→ WORK REQUEST:
Copy all the lines of the data that include the word "print".

(Records drawn from a dataset)
★ ★ ★

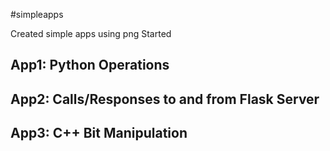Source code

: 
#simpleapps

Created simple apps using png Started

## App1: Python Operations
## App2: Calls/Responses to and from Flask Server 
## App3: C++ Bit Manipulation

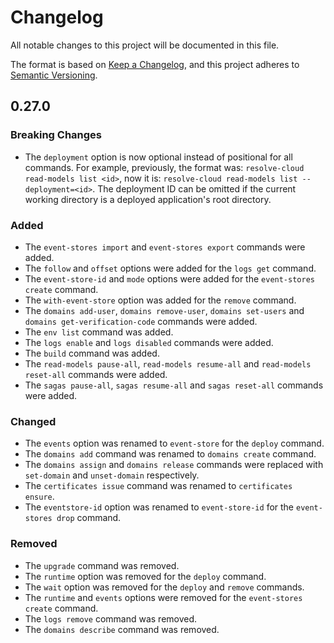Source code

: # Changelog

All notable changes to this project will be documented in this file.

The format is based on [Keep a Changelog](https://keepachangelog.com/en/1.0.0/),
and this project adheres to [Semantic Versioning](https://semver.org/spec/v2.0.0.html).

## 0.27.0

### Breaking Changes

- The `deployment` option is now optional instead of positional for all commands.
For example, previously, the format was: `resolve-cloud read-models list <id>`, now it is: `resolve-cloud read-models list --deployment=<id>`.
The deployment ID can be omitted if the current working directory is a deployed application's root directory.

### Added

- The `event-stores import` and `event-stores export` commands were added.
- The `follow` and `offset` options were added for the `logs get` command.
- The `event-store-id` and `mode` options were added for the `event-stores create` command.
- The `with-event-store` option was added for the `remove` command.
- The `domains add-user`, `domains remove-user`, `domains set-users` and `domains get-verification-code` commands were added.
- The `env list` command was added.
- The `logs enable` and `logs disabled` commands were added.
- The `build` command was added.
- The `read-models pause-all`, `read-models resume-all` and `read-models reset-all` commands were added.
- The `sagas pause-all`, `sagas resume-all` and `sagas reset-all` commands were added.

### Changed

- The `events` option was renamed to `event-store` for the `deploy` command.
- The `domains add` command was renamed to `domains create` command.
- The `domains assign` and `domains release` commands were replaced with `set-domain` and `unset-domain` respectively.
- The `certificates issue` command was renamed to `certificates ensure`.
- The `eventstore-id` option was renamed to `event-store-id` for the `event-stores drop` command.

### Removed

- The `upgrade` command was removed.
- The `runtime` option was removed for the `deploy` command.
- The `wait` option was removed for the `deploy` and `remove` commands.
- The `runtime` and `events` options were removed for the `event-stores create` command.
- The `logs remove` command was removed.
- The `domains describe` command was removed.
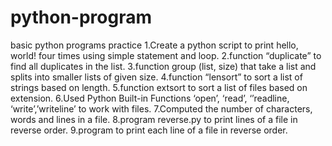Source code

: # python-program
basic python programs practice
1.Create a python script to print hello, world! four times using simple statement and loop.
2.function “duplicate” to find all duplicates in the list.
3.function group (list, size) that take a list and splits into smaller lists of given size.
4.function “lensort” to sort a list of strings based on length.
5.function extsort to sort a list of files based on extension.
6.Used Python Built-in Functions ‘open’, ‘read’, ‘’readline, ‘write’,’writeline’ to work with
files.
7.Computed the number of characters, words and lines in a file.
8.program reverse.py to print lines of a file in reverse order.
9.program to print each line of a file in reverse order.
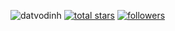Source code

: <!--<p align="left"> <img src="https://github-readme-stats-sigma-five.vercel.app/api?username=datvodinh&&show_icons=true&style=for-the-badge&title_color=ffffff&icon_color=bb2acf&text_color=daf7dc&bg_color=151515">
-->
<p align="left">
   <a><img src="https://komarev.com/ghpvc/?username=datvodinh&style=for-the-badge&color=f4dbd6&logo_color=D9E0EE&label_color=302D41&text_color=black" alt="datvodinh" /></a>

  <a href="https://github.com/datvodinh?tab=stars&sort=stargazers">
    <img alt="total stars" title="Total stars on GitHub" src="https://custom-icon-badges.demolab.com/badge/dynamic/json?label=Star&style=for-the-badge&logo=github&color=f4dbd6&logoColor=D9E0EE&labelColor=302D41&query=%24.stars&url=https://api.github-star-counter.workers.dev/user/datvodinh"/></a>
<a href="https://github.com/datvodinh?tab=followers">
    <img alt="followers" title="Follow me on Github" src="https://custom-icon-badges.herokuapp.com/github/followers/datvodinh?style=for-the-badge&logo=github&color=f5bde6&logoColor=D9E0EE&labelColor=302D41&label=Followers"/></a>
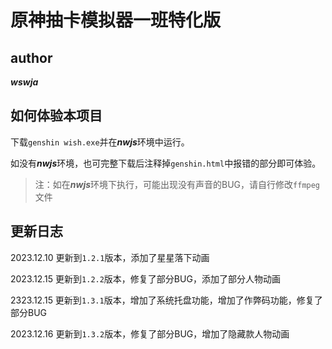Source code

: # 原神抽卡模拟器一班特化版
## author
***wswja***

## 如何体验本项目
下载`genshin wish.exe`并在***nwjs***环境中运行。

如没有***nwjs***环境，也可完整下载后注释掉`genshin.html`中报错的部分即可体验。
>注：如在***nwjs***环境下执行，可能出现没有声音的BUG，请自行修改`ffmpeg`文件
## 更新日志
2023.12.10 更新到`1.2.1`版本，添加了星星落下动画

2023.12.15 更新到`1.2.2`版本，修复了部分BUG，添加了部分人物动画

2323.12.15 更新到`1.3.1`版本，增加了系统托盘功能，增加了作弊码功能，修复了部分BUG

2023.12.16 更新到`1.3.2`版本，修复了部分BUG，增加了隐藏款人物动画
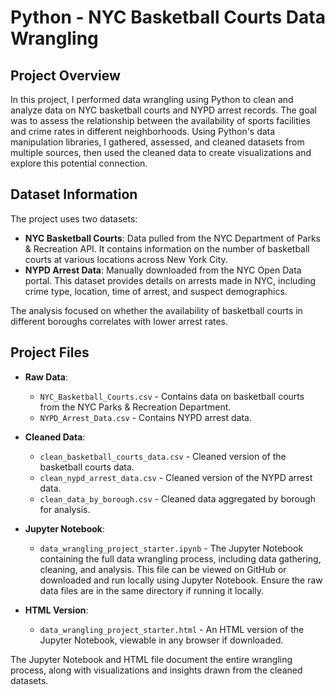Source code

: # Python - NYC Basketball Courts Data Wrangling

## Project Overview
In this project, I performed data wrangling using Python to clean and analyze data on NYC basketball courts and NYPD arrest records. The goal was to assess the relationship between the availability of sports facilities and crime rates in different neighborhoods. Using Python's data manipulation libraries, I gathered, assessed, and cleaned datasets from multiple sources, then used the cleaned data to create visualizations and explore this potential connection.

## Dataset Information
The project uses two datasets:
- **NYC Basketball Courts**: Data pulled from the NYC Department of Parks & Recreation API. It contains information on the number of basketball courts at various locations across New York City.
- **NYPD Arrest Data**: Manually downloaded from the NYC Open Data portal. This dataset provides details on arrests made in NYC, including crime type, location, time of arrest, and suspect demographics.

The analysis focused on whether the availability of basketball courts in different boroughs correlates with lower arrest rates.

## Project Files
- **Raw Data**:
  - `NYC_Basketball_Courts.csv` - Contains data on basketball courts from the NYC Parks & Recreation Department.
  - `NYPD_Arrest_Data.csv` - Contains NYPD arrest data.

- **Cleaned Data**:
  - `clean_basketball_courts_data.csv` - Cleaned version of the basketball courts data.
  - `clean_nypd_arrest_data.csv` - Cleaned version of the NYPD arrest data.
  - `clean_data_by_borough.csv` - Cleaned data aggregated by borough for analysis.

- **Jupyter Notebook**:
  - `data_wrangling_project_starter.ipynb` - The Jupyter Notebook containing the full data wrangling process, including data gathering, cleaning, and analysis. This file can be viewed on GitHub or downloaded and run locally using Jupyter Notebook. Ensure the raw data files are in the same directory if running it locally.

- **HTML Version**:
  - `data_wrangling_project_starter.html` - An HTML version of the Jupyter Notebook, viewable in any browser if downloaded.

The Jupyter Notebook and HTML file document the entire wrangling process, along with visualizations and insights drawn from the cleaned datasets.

★ ★ ★

→ FINISHED TASK:
1.Create a python script to print hello, world! four times using simple statement and loop.
8.program reverse.py to print lines of a file in reverse order.
9.program to print each line of a file in reverse order.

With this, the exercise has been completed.